Attorney George Milner, who is defending Galbadrakh, read the D story and now plans to attack Kattner's credibility. He may have a pretty good witness. In an interview with the Dallas Observer, Lopez says that Kattner searched the car without consent. In fact, she says that during the stop at the parking lot, while she was shining a flashlight into the BMW, she never saw anything suspicious—even though the police report claims that the bottle top with the attached spoon was in the center console of the vehicle while the straw with the white powder residue was in the passenger seat, presumably right in Lopez's line of vision. She says that Kattner first told Galbadrakh that he pulled her over because he had reports that a sedan like hers had been stolen in a carjacking, a story that the veteran officer never shared with Lopez. He then pressured Galbadrakh to give her consent to search the vehicle, but she refused. He searched it anyway, which if true would be illegal, and came upon methamphetamine, coke and ecstasy.

"She did have drugs on her, but whatever we found on her, all the contraband, is irrelevant because we didn't have probable cause to search," Lopez says. "He set her up. She never gave consent; he found the contraband by digging through her stuff, and that led to the other chain of events."

Later that evening at the jail, Kattner asked her if she had seen the straw in plain view in the car. When she said no, he told her slowly, "It was in plain view," the legal threshold needed to search a car for drugs without the driver's consent. At first Lopez doubted herself, but as she continued to go over what happened during that stop, Kattner's actions didn't make sense. "If he saw it in plain view, then why did he go around and around trying to get her consent?" she says. "In my opinion he was convinced there was going to be dope in there because of his initial reason that it was a nice car in an apartment complex known for selling drugs."

If Lopez repeats these comments to a judge, the case against Galbadrakh could be very well be dismissed. Her story corroborates the defendant's account that the officerasked to search her car, and she refused.

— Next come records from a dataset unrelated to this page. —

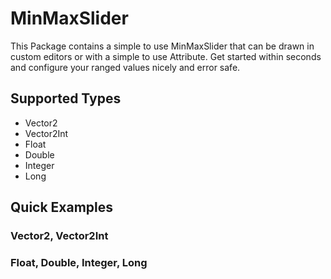 # MinMaxSlider

This Package contains a simple to use MinMaxSlider that can be drawn in custom editors or with a simple to use Attribute. Get started within seconds and configure your ranged values nicely and error safe.

## Supported Types
 - Vector2
 - Vector2Int
 - Float
 - Double
 - Integer
 - Long

## Quick Examples
### Vector2, Vector2Int

### Float, Double, Integer, Long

The special panel that investigated three of Kattner's colleagues, but not Kattner, interviewed nearly 60 officers. Consisting of three police lieutenants, the panel found other officers who worked with the three cops under investigation, senior Corporals Timothy Stecker, Jeffrey Nelson and Albert Schoelen, frequently didn't see probable cause for the arrests they made. Because of the similarities of those findings to his case, Milner wants to know everything the department knows. So in what some in the department view as a thinly veiled fishing expedition, Milner is asking for "all records, notes, documents and recordings," related to the investigation of the three officers, as well as Kattner himself, if his conduct was ever reviewed. (Police Chief David Kunkle tells the Observer he believes it was not, but Lopez says that internal affairs investigators did ask her questions about him.) So far, Milner says that both the city attorney and the Dallas County District Attorney's Office are fighting against turning over its records, including the investigative report, which the police department already released to The Dallas Morning News.

Last week, however, Judge Lena Levario ruled that the prosecution must turn over its records to Milner. As it turns out, that information will now come in handy in another one of Milner's cases, a felony drunk driving arrest made by Officer Schoelen, who is one of the three officers who have been suspended from active duty.

"If the officer lacks credibility generally, then their credibility has to be questioned in every case they make," Milner says.

The three officers under investigation could not be reached for comment, and neither could Kattner. Kunkle says that from "everything I've heard, he's a very well-respected officer."

Still, depending on what turns up in the investigative file, Milner may have even more ammunition in a case that just a few weeks ago would have seemed to be an easy win for the prosecution. Even Lopez doesn't dispute that Milner's client had drugs in her possession. The question now is if Kattner ever had the right to find them.